These things are happening now, and have been for some time. Will climate change exasperate them? Sure. But I am not so sure that radically or rashly acting, without the participation of India and China who make up a third of the total world population, will do anything to change that exasperation in the medium term (50 years.)

And I am damn sure it will do NOTHING for these problems right now. It's like the UN wants to control emissions in the Northern hemisphere to "help Africa," instead of actually going into Darfur and the other areas of violence and famine, and actually DO something about it.

I do think climate change is a big deal, but their approach to it as the be-all and end-all of human issues is silly, especially when they are allowing the world's leading emitter to sit out on the actions they want to take.
 
#10
#10
the biggest challenge to the water supply isn't global warming it's polution by the farmers and cattle producers.
 
#11
#11
the biggest challenge to the water supply isn't global warming it's polution by the farmers and cattle producers.

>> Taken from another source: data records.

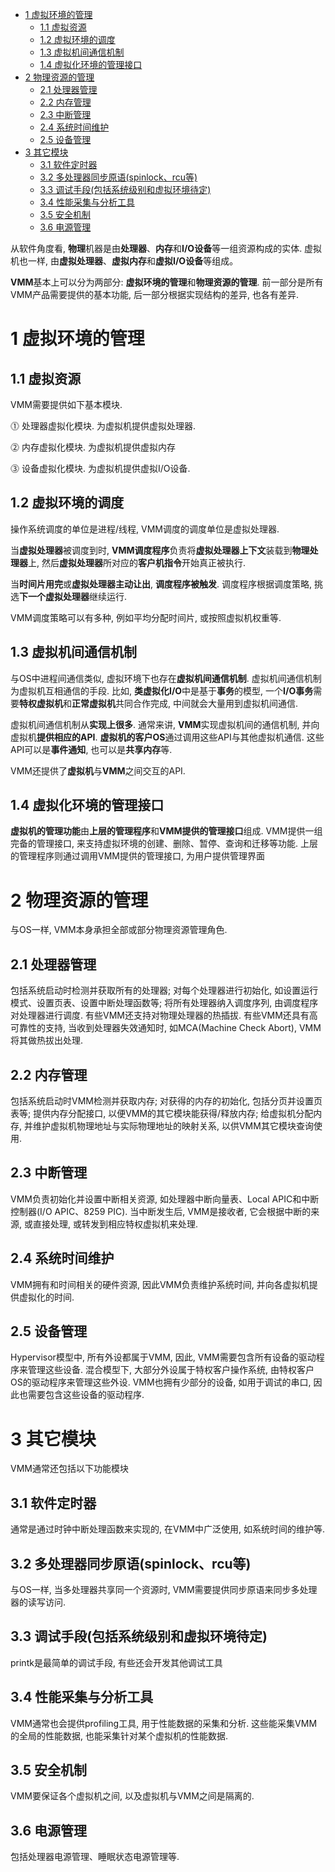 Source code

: 
<!-- @import "[TOC]" {cmd="toc" depthFrom=1 depthTo=6 orderedList=false} -->

<!-- code_chunk_output -->

* [1 虚拟环境的管理](#1-虚拟环境的管理)
	* [1.1 虚拟资源](#11-虚拟资源)
	* [1.2 虚拟环境的调度](#12-虚拟环境的调度)
	* [1.3 虚拟机间通信机制](#13-虚拟机间通信机制)
	* [1.4 虚拟化环境的管理接口](#14-虚拟化环境的管理接口)
* [2 物理资源的管理](#2-物理资源的管理)
	* [2.1 处理器管理](#21-处理器管理)
	* [2.2 内存管理](#22-内存管理)
	* [2.3 中断管理](#23-中断管理)
	* [2.4 系统时间维护](#24-系统时间维护)
	* [2.5 设备管理](#25-设备管理)
* [3 其它模块](#3-其它模块)
	* [3.1 软件定时器](#31-软件定时器)
	* [3.2 多处理器同步原语(spinlock、rcu等)](#32-多处理器同步原语spinlock-rcu等)
	* [3.3 调试手段(包括系统级别和虚拟环境待定)](#33-调试手段包括系统级别和虚拟环境待定)
	* [3.4 性能采集与分析工具](#34-性能采集与分析工具)
	* [3.5 安全机制](#35-安全机制)
	* [3.6 电源管理](#36-电源管理)

<!-- /code_chunk_output -->

从软件角度看, **物理**机器是由**处理器**、**内存**和**I/O设备**等一组资源构成的实体. 虚拟机也一样, 由**虚拟处理器**、**虚拟内存**和**虚拟I/O设备**等组成。 

**VMM**基本上可以分为两部分: **虚拟环境的管理**和**物理资源的管理**. 前一部分是所有VMM产品需要提供的基本功能, 后一部分根据实现结构的差异, 也各有差异.

# 1 虚拟环境的管理

## 1.1 虚拟资源

VMM需要提供如下基本模块.

⓵ 处理器虚拟化模块. 为虚拟机提供虚拟处理器.

⓶ 内存虚拟化模块. 为虚拟机提供虚拟内存

⓷ 设备虚拟化模块. 为虚拟机提供虚拟I/O设备.

## 1.2 虚拟环境的调度

操作系统调度的单位是进程/线程, VMM调度的调度单位是虚拟处理器. 

当**虚拟处理器**被调度到时, **VMM调度程序**负责将**虚拟处理器上下文**装载到**物理处理器**上, 然后**虚拟处理器**所对应的**客户机指令**开始真正被执行. 

当**时间片用完**或**虚拟处理器主动让出**, **调度程序被触发**. 调度程序根据调度策略, 挑选**下一个虚拟处理器**继续运行.

VMM调度策略可以有多种, 例如平均分配时间片, 或按照虚拟机权重等.

## 1.3 虚拟机间通信机制

与OS中进程间通信类似, 虚拟环境下也存在**虚拟机间通信机制**. 虚拟机间通信机制为虚拟机互相通信的手段. 比如, **类虚拟化I/O**中是基于**事务**的模型, 一个**I/O事务**需要**特权虚拟机**和**正常虚拟机**共同合作完成, 中间就会大量用到虚拟机间通信.

虚拟机间通信机制从**实现上很多**. 通常来讲, **VMM**实现虚拟机间的通信机制, 并向虚拟机**提供相应的API**. **虚拟机的客户OS**通过调用这些API与其他虚拟机通信. 这些API可以是**事件通知**, 也可以是**共享内存**等. 

VMM还提供了**虚拟机**与**VMM**之间交互的API.

## 1.4 虚拟化环境的管理接口

**虚拟机的管理功能**由**上层的管理程序**和**VMM提供的管理接口**组成. VMM提供一组完备的管理接口, 来支持虚拟环境的创建、删除、暂停、查询和迁移等功能. 上层的管理程序则通过调用VMM提供的管理接口, 为用户提供管理界面

# 2 物理资源的管理

与OS一样, VMM本身承担全部或部分物理资源管理角色.

## 2.1 处理器管理

包括系统启动时检测并获取所有的处理器; 对每个处理器进行初始化, 如设置运行模式、设置页表、设置中断处理函数等; 将所有处理器纳入调度序列, 由调度程序对处理器进行调度. 有些VMM还支持对物理处理器的热插拔. 有些VMM还具有高可靠性的支持, 当收到处理器失效通知时, 如MCA(Machine Check Abort), VMM将其做热拔出处理.

## 2.2 内存管理

包括系统启动时VMM检测并获取内存; 对获得的内存的初始化, 包括分页并设置页表等; 提供内存分配接口, 以便VMM的其它模块能获得/释放内存; 给虚拟机分配内存, 并维护虚拟机物理地址与实际物理地址的映射关系, 以供VMM其它模块查询使用.

## 2.3 中断管理

VMM负责初始化并设置中断相关资源, 如处理器中断向量表、Local APIC和中断控制器(I/O APIC、8259 PIC). 当中断发生后, VMM是接收者, 它会根据中断的来源, 或直接处理, 或转发到相应特权虚拟机来处理.

## 2.4 系统时间维护

VMM拥有和时间相关的硬件资源, 因此VMM负责维护系统时间, 并向各虚拟机提供虚拟化的时间.

## 2.5 设备管理

Hypervisor模型中, 所有外设都属于VMM, 因此, VMM需要包含所有设备的驱动程序来管理这些设备. 混合模型下, 大部分外设属于特权客户操作系统, 由特权客户OS的驱动程序来管理这些外设. VMM也拥有少部分的设备, 如用于调试的串口, 因此也需要包含这些设备的驱动程序.

# 3 其它模块

VMM通常还包括以下功能模块

## 3.1 软件定时器

通常是通过时钟中断处理函数来实现的, 在VMM中广泛使用, 如系统时间的维护等.

## 3.2 多处理器同步原语(spinlock、rcu等)

与OS一样, 当多处理器共享同一个资源时, VMM需要提供同步原语来同步多处理器的读写访问.

## 3.3 调试手段(包括系统级别和虚拟环境待定)

printk是最简单的调试手段, 有些还会开发其他调试工具

## 3.4 性能采集与分析工具

VMM通常也会提供profiling工具, 用于性能数据的采集和分析. 这些能采集VMM的全局的性能数据, 也能采集针对某个虚拟机的性能数据.

## 3.5 安全机制

VMM要保证各个虚拟机之间, 以及虚拟机与VMM之间是隔离的.

## 3.6 电源管理

包括处理器电源管理、睡眠状态电源管理等.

Ya, we (people) abuse the hell out of water. We also have a penchant for finding places with not enough water and building cities and farms there. Look at Arizona. All that irrigation is actually causing them to have to build desalination plants because of the salt building up in the soil and then washing off when it does rain.

Or look at the Los Angeles River... Or what's left of it. It's been totally tapped out via ground water and turned into a concrete ditch. All of that area was a marshy swampy area filled with trees and game 200 years ago. Once you start changing the water balance of an area, it can become a self-perpetuating cycle. That has nothing to do with global climate-change, but rather local environmental change.